Segment Start: PROVIDED ENTRIES

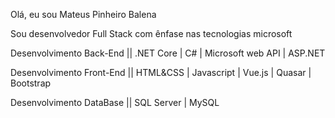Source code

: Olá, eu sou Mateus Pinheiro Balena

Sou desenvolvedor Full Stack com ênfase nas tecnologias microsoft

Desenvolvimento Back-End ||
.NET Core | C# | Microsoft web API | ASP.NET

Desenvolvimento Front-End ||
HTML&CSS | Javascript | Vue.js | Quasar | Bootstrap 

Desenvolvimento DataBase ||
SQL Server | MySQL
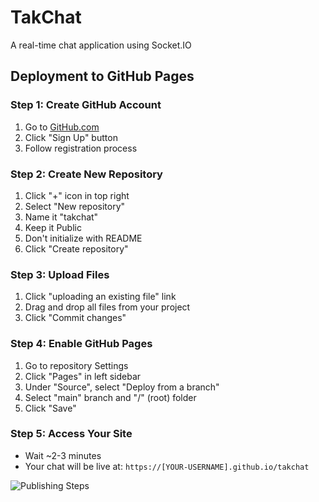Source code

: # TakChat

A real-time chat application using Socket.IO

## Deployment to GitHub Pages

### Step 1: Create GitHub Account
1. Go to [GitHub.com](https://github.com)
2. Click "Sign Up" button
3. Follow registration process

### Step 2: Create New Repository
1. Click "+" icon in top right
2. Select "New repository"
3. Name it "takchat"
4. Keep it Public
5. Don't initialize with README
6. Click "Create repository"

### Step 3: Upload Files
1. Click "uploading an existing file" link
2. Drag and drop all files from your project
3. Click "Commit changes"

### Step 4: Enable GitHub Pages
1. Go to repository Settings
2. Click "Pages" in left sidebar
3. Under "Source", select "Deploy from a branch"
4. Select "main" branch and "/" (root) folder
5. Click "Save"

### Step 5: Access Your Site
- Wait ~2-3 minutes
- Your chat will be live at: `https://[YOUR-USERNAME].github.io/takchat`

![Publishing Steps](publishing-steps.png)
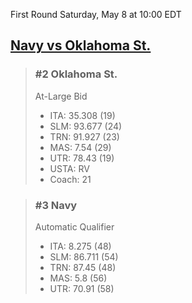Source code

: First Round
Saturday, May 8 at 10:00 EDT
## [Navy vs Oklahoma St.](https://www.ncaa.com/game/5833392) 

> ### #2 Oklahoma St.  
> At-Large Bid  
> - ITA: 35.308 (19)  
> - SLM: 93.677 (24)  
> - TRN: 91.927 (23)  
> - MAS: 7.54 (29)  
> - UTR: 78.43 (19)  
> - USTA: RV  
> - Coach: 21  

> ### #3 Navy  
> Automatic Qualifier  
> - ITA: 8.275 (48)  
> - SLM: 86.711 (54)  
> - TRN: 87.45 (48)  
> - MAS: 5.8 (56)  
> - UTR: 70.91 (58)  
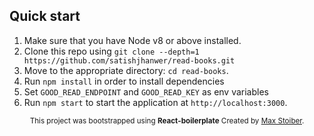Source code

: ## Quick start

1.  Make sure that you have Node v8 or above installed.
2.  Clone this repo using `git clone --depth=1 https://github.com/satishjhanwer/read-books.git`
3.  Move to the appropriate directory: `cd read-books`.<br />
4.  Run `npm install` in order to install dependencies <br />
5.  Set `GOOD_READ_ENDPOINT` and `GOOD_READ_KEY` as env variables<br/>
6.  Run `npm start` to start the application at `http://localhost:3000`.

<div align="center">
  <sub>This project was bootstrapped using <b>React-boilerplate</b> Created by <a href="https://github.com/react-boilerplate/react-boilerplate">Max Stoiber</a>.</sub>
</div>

Segment End: PROVIDED ENTRIES

# [WHAT TO DO]
When a line of the records includes "using", that line belongs in the answer.

# [PROBLEM SOLUTION]
A real-time chat application using Socket.IO
2.  Clone this repo using `git clone --depth=1 https://github.com/satishjhanwer/read-books.git`
  <sub>This project was bootstrapped using <b>React-boilerplate</b> Created by <a href="https://github.com/react-boilerplate/react-boilerplate">Max Stoiber</a>.</sub>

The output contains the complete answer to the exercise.